El motivo de esa omisión habría sido, hasta ahora, el temor de poner en manos de gobiernos autoritarios un arma de persecución a sus opositores políticos, y no hay disposiciones expresas en los pactos ni resoluciones terminantes de los organismos internacionales que califiquen de lesa humanidad los crímenes cometidos por organizaciones terroristas, más allá de, por ejemplo, las expresiones del art. 7 del Estatuto de Roma que creó la Corte Penal Internacional, que, al definir los crímenes de lesa humanidad, dice que pueden ser cometidos por un Estado "o una organización", lo que abre el debate sobre los alcances de esta expresión.
No obstante diversas iniciativas, no se ha logrado hasta ahora una definición universalmente aceptada de terrorismo para calificarlo como "delito contra la humanidad". Ni siquiera se logró esa definición al discutirse el Estatuto de Roma, aun con la unánime condena. Al sancionarse, en 2002, la Convención Interamericana contra el Terrorismo, Ecuador propuso agregar que los actos terroristas "constituyen crímenes de lesa humanidad (y son imprescriptibles)", pero no se logró consenso para ello.

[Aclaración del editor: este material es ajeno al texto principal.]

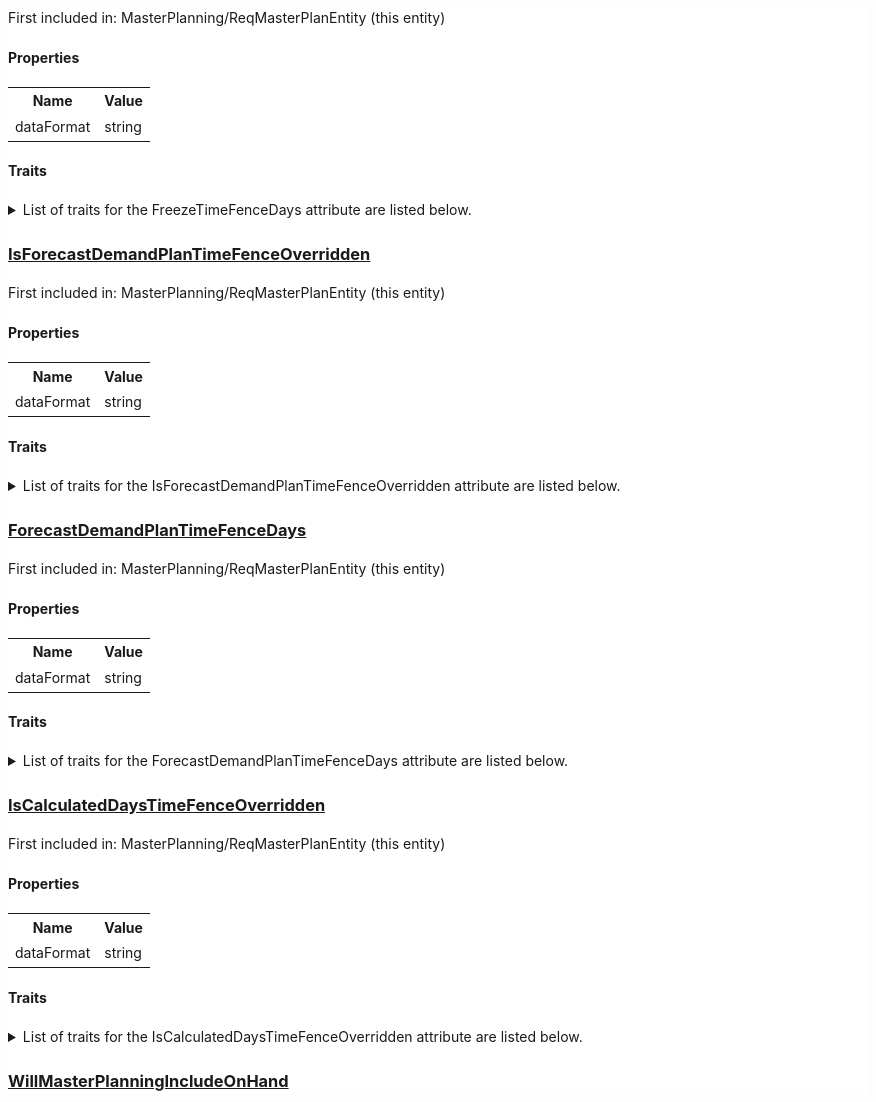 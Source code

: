 First included in: MasterPlanning/ReqMasterPlanEntity (this entity)  

#### Properties

<table><tr><th>Name</th><th>Value</th></tr><tr><td>dataFormat</td><td>string</td></tr></table>

#### Traits

<details><summary>List of traits for the FreezeTimeFenceDays attribute are listed below.</summary></details>

### <a href=#IsForecastDemandPlanTimeFenceOverridden name="IsForecastDemandPlanTimeFenceOverridden">IsForecastDemandPlanTimeFenceOverridden</a>

First included in: MasterPlanning/ReqMasterPlanEntity (this entity)  

#### Properties

<table><tr><th>Name</th><th>Value</th></tr><tr><td>dataFormat</td><td>string</td></tr></table>

#### Traits

<details><summary>List of traits for the IsForecastDemandPlanTimeFenceOverridden attribute are listed below.</summary></details>

### <a href=#ForecastDemandPlanTimeFenceDays name="ForecastDemandPlanTimeFenceDays">ForecastDemandPlanTimeFenceDays</a>

First included in: MasterPlanning/ReqMasterPlanEntity (this entity)  

#### Properties

<table><tr><th>Name</th><th>Value</th></tr><tr><td>dataFormat</td><td>string</td></tr></table>

#### Traits

<details><summary>List of traits for the ForecastDemandPlanTimeFenceDays attribute are listed below.</summary></details>

### <a href=#IsCalculatedDaysTimeFenceOverridden name="IsCalculatedDaysTimeFenceOverridden">IsCalculatedDaysTimeFenceOverridden</a>

First included in: MasterPlanning/ReqMasterPlanEntity (this entity)  

#### Properties

<table><tr><th>Name</th><th>Value</th></tr><tr><td>dataFormat</td><td>string</td></tr></table>

#### Traits

<details><summary>List of traits for the IsCalculatedDaysTimeFenceOverridden attribute are listed below.</summary></details>

### <a href=#WillMasterPlanningIncludeOnHand name="WillMasterPlanningIncludeOnHand">WillMasterPlanningIncludeOnHand</a>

Pero en las últimas décadas, la actividad criminal de grupos terroristas ha avanzado de tal modo en organización y poder letal, incluyendo asesinatos masivos, que, a mi modo de ver, choca con el sentido de justicia que los crímenes del terrorismo puedan ser amnistiados, de algún modo perdonados o declarados prescriptos.
Creo, entonces, que el paso inmediato que debe dar la comunidad jurídica internacional es definir, por fin, el concepto de terrorismo y extenderle clara y contundentemente la calificación de crimen de lesa humanidad, cuidando con disposiciones precisas que ello no pueda servir para la persecución de opositores políticos y tipificando con rigor las características de las organizaciones cuyos hechos tienden a sembrar el terror colectivo, para que la calificación de crímenes de lesa humanidad no pueda extenderse arbitrariamente a los que cometen otros grupos delictivos ajenos a la actividad terrorista.
De ese modo, la comunidad jurídica internacional hará un eficaz aporte a la tranquilidad y la justicia en el mundo.
El autor fue miembro de la Corte Suprema de Justicia de la Nación.